本文链接：https://blog.youkuaiyun.com/liangxh2010/article/details/149822156

张量是 PyTorch 中最基本的数据结构，是进行所有计算的核心。可以将其理解为一个多维数组。这一节我们将深入探索张量的方方面面，从创建、属性到各种高级操作。

2.1 张量的创建和初始化

PyTorch 提供了极其丰富的张量创建方式，以适应不同的需求。

import torch
import numpy as np

# 1. 从数据直接创建
# torch.tensor() 是最主要的工厂函数，它会拷贝数据，因此是安全的
data = [[1, 2], [3, 4]]
tensor_from_data = torch.tensor(data)
print(f"From Python list:\n {tensor_from_data}\n")

# 2. 从 NumPy 数组创建
# torch.from_numpy() 创建的张量与 NumPy 数组共享内存，这意味着修改一方会影响另一方。这在需要高效数据交换时非常有用。
np_array = np.array(data)
tensor_from_numpy = torch.from_numpy(np_array)
print(f"From NumPy array (shares memory):\n {tensor_from_numpy}\n")

# 验证内存共享：修改 NumPy 数组，观察张量的变化
np_array[0, 0] = 100
print(f"Original NumPy array modified. Tensor view:\n {tensor_from_numpy}\n")

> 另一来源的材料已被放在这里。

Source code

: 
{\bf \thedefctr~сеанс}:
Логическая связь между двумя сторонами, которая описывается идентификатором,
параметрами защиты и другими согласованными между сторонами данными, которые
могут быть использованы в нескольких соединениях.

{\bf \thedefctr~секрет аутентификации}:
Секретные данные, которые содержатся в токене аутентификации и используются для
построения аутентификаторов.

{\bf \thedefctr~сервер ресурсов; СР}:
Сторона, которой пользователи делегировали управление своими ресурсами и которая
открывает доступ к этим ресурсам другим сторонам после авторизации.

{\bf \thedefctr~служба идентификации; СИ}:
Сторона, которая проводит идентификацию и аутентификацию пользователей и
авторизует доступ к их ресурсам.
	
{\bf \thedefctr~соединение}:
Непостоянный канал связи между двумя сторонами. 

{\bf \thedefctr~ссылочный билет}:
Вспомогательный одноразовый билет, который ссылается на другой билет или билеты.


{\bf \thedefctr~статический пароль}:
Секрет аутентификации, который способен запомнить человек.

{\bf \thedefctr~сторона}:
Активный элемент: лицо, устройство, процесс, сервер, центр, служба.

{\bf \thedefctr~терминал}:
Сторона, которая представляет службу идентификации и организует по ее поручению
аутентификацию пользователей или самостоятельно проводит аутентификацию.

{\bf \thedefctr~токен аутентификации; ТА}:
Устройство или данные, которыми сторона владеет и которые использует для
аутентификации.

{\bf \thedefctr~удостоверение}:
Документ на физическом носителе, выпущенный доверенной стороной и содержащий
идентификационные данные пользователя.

# 如果想避免共享内存，可以使用 .clone() 方法创建一个独立的副本
tensor_clone = torch.from_numpy(np_array).clone()
np_array[0, 0] = 200
print(f"NumPy array modified again. Cloned tensor is unaffected:\n {tensor_clone}\n")

# 3. 从其他张量创建 (保留属性)
# 这些方法可以重用现有张量的属性（如 shape, dtype, device），除非显式覆盖，这有助于保持代码的一致性。
x_data = torch.tensor([[5, 6], [7, 8]], dtype=torch.float32)
x_ones = torch.ones_like(x_data) # 创建一个全为1的张量，形状和类型与 x_data 相同
print(f"Ones Tensor like x_data:\n {x_ones} \n")
x_rand = torch.rand_like(x_data, dtype=torch.float) # 覆盖 x_data 的数据类型为 float
print(f"Random Tensor like x_data (dtype overridden):\n {x_rand} \n")

# 4. 创建具有特定形状和值的张量
shape = (2, 3, 4)
zeros_tensor = torch.zeros(shape)
ones_tensor = torch.ones(shape)
rand_tensor = torch.rand(shape) # [0, 1) 上的均匀分布
randn_tensor = torch.randn(shape) # 标准正态分布 (均值为0，方差为1)
eye_tensor = torch.eye(3) # 3x3 的单位矩阵
full_tensor = torch.full(shape, 7) # 填充特定值

print(f"Zeros Tensor (shape {shape}):\n {zeros_tensor} \n")
print(f"Random Tensor (shape {shape}):\n {rand_tensor} \n")
print(f"Identity Matrix:\n {eye_tensor} \n")

# 5. 创建序列
# 这些函数在定义模型权重或生成坐标时非常有用
arange_tensor = torch.arange(0, 10, step=2) # 类似于 Python 的 range
linspace_tensor = torch.linspace(0, 10, steps=5) # 在 [0, 10] 之间生成5个等间距的点
logspace_tensor = torch.logspace(-1, 1, steps=5) # 在 10^-1 到 10^1 之间生成5个对数等间距的点

print(f"Arange Tensor: {arange_tensor}")
print(f"Linspace Tensor: {linspace_tensor}")
print(f"Logspace Tensor: {logspace_tensor}")

2.2 张量的属性

每个张量都有三个关键属性，它们共同定义了张量的状态：shape, dtype, 和 device。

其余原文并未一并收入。